Your instructions — Every line of the records below that holds the word "binnenin" belongs in the answer.

Data extract START

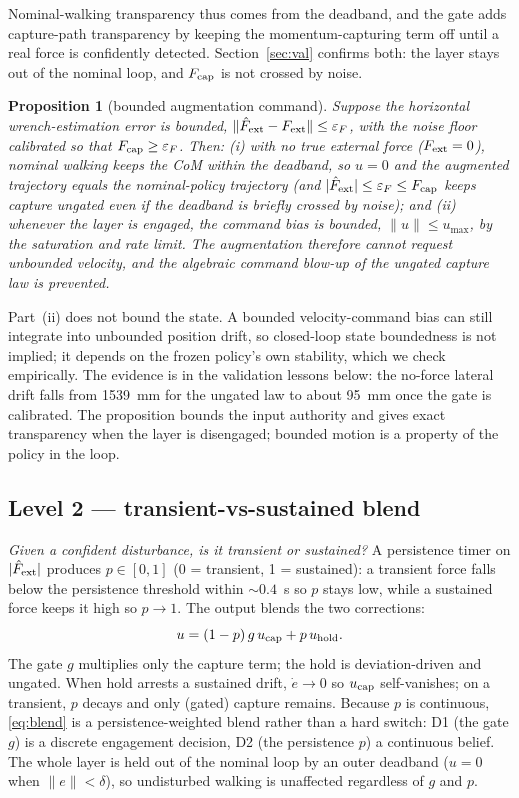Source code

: \documentclass[journal]{IEEEtran}
\newtheorem{proposition}{Proposition}
\begin{document}
Nominal-walking transparency thus comes from the deadband, and the gate adds capture-path transparency by keeping the momentum-capturing term off until a real force is confidently detected. Section~\ref{sec:val} confirms both: the layer stays out of the nominal loop, and $F_{\rm cap}$ is not crossed by noise.

\begin{proposition}[bounded augmentation command]
\label{prop:bounded}
Suppose the horizontal wrench-estimation error is bounded, $\|\hat F_{\rm ext}-F_{\rm ext}\|\le\varepsilon_F$, with the noise floor calibrated so that $F_{\rm cap}\ge\varepsilon_F$. Then: (i) with no true external force ($F_{\rm ext}=0$), nominal walking keeps the CoM within the deadband, so $u=0$ and the augmented trajectory equals the nominal-policy trajectory (and $|\hat F_{\rm ext}|\le\varepsilon_F\le F_{\rm cap}$ keeps capture ungated even if the deadband is briefly crossed by noise); and (ii) whenever the layer is engaged, the command bias is bounded, $\|u\|\le u_{\max}$, by the saturation and rate limit. The augmentation therefore cannot request unbounded velocity, and the \emph{algebraic} command blow-up of the ungated capture law is prevented.
\end{proposition}

Part~(ii) does not bound the state. A bounded velocity-command bias can still integrate into unbounded position drift, so closed-loop state boundedness is not implied; it depends on the frozen policy's own stability, which we check empirically. The evidence is in the validation lessons below: the no-force lateral drift falls from 1539~mm for the ungated law to about 95~mm once the gate is calibrated. The proposition bounds the input authority and gives exact transparency when the layer is disengaged; bounded motion is a property of the policy in the loop.

\subsection{Level 2 --- transient-vs-sustained blend}
\label{sec:blend}

\emph{Given a confident disturbance, is it transient or sustained?} A persistence timer on $|\hat F_{\rm ext}|$ produces $p\in[0,1]$ (0 = transient, 1 = sustained): a transient force falls below the persistence threshold within $\sim 0.4$~s so $p$ stays low, while a sustained force keeps it high so $p\to 1$. The output blends the two corrections:
\begin{equation}
u=(1-p)\,g\,u_{\rm cap}+p\,u_{\rm hold}.
\label{eq:blend}
\end{equation}
The gate $g$ multiplies only the capture term; the hold is deviation-driven and ungated. When hold arrests a sustained drift, $\dot e\to 0$ so $u_{\rm cap}$ self-vanishes; on a transient, $p$ decays and only (gated) capture remains. Because $p$ is continuous, \eqref{eq:blend} is a persistence-weighted blend rather than a hard switch: D1 (the gate $g$) is a discrete engagement decision, D2 (the persistence $p$) a continuous belief. The whole layer is held out of the nominal loop by an outer deadband ($u=0$ when $\|e\|<\delta$), so undisturbed walking is unaffected regardless of $g$ and $p$.
\end{document}
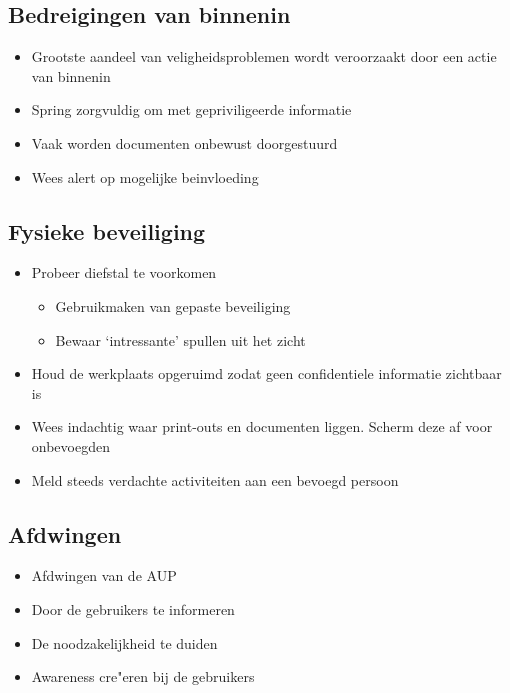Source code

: \documentclass{article}
\begin{document}
\subsection{Bedreigingen van binnenin}

\begin{itemize}
    \item Grootste aandeel van veligheidsproblemen wordt veroorzaakt door een actie van binnenin
    \item Spring zorgvuldig om met gepriviligeerde informatie
    \item Vaak worden documenten onbewust doorgestuurd
    \item Wees alert op mogelijke beinvloeding
\end{itemize}

\subsection{Fysieke beveiliging}

\begin{itemize}
    \item Probeer diefstal te voorkomen
    \begin{itemize}
        \item Gebruikmaken van gepaste beveiliging
        \item Bewaar `intressante' spullen uit het zicht
    \end{itemize}
    \item Houd de werkplaats opgeruimd zodat geen confidentiele informatie zichtbaar is
    \item Wees indachtig waar print-outs en documenten liggen. Scherm deze af voor onbevoegden
    \item Meld steeds verdachte activiteiten aan een bevoegd persoon
\end{itemize}

\subsection{Afdwingen}

\begin{itemize}
    \item Afdwingen van de AUP
    \item Door de gebruikers te informeren
    \item De noodzakelijkheid te duiden
    \item Awareness cre"eren bij de gebruikers
\end{itemize}
\end{document}
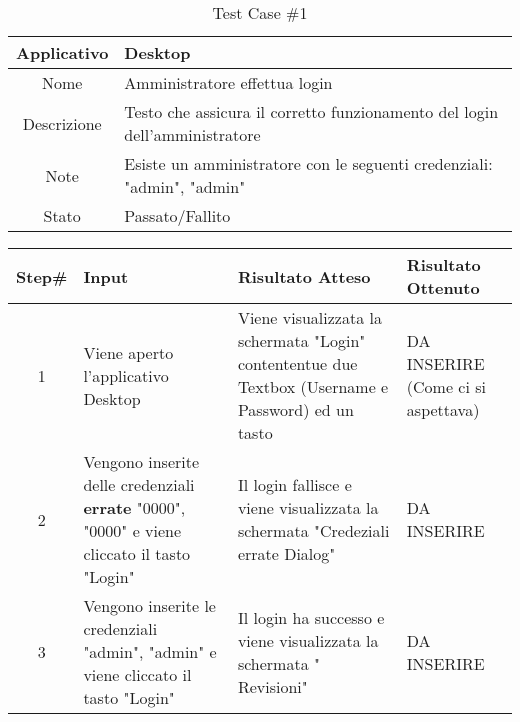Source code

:
\setcounter{table}{0}
\begin{table}[H]
    \footnotesize
    \caption{Test Case \#1}
    \begin{tabularx}{\textwidth}{|c|X|}
        \hline
        Applicativo & Desktop\\
        \hline
        Nome & Amministratore effettua login  \\
        \hline
        Descrizione & Testo che assicura il corretto funzionamento del login dell'amministratore\\
        \hline
        Note & Esiste un amministratore con le seguenti credenziali: "admin", "admin" \\
        \hline
        Stato & Passato/Fallito\\
        \hline

    \end{tabularx}
    \setlength{\tabcolsep}{8pt}
    \renewcommand{\arraystretch}{1.5}
\end{table}

\begin{table}[H]
    \footnotesize
    \begin{tabularx}{\textwidth}{|c|X|X|X|}
        \hline
        Step\# & Input & Risultato Atteso & Risultato Ottenuto \\
        \hline
         1 & Viene aperto l'applicativo Desktop  
         & Viene visualizzata la schermata "Login" contententue due Textbox (Username e Password) 
         ed un tasto
         &DA INSERIRE (Come ci si aspettava)\\
          \hline
        2 & Vengono inserite delle credenziali \textbf{errate} "0000", "0000" e viene cliccato 
        il tasto "Login" 
        & Il login fallisce e viene visualizzata la schermata "Credeziali errate Dialog" 
        & DA INSERIRE\\
         \hline
        3 & Vengono inserite le credenziali "admin", "admin" e viene cliccato 
        il tasto "Login" 
        & Il login ha successo e viene visualizzata la schermata "
        Revisioni" 
        & DA INSERIRE\\
         \hline
                 
    \end{tabularx}
\end{table}
    
       

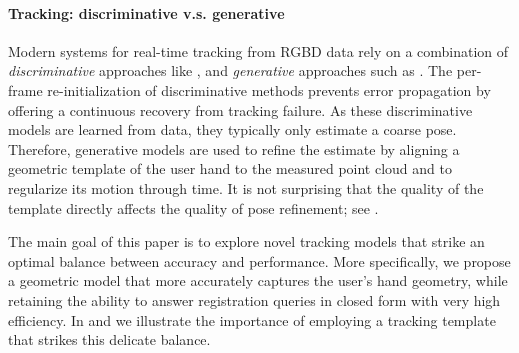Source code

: \paragraph{Tracking: discriminative v.s. generative}
Modern systems for real-time tracking from RGBD data  \cite{sridhar2015fast,sharp2015accurate} rely on a combination of \emph{discriminative} approaches like \cite{keskin2012hand}, and \emph{generative} approaches such as \cite{oiko2011hand}. The per-frame re-initialization of discriminative methods prevents error propagation by offering a continuous recovery from tracking failure. As these discriminative models are learned from data, they typically only estimate a coarse pose. Therefore, generative models are used to refine the estimate by aligning a geometric template of the user hand to the measured point cloud and to regularize its motion through time. It is not surprising that the quality of the template directly affects the quality of pose refinement; see . 

The main goal of this paper is to explore novel tracking models that strike an optimal balance between accuracy and performance.  More specifically, we propose a geometric model that more accurately captures the user's hand geometry, while retaining the ability to answer registration queries in closed form with very high efficiency. In  and  we illustrate the importance of employing a tracking template that strikes this delicate balance.


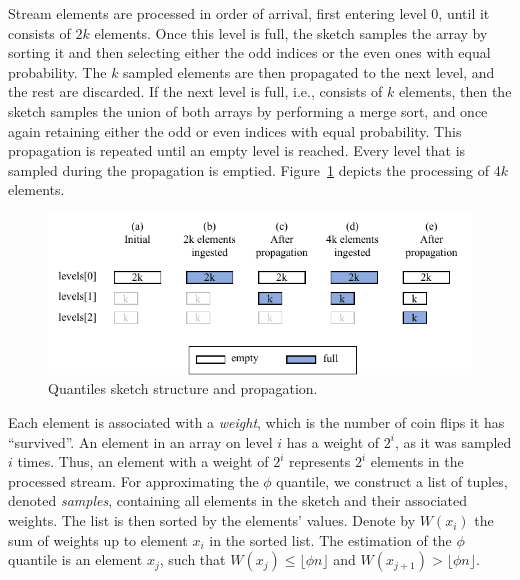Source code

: Stream elements are processed in order of arrival, first entering level $0$, until it consists of $2k$ elements. Once this level is full, the sketch samples the array by sorting it and then selecting either the odd indices or the even ones with equal probability. The $k$ sampled elements are then propagated to the next level, and the rest are discarded. If the next level is full, i.e., consists of $k$ elements, then the sketch samples the union of both arrays by performing a merge sort, and once again retaining either the odd or even indices with equal probability. This propagation is repeated until an empty level is reached. Every level that is sampled during the propagation is emptied. Figure~\ref{fig: quantiles_sketch} depicts the processing of $4k$ elements.

\begin{figure}[h]
    \centering
    \includegraphics[width=\columnwidth]{graphics/sequential/seq_propagation.pdf}
    \caption{Quantiles sketch structure and propagation.}
    \label{fig: quantiles_sketch}
\end{figure}


Each element is associated with a \emph{weight}, which is the number of coin flips it has ``survived''. An element in an array on level $i$ has a weight of $2^i$, as it was sampled $i$ times. Thus, an element with a weight of $2^i$ represents $2^i$ elements in the processed stream.
For approximating the $\phi$ quantile, we construct a list of tuples, denoted \emph{samples}, containing all elements in the sketch and their associated weights. The list is then sorted by the elements' values. Denote by $W(x_i)$ the sum of weights up to element $x_i$ in the sorted list. The estimation of the $\phi$ quantile is an element $x_j$, such that $W(x_j) \leq \lfloor\phi n\rfloor$ and $W(x_{j+1}) > \lfloor\phi n\rfloor$.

Data extract END

Reply to the task —
\subsection{Bedreigingen van binnenin}
    \item Grootste aandeel van veligheidsproblemen wordt veroorzaakt door een actie van binnenin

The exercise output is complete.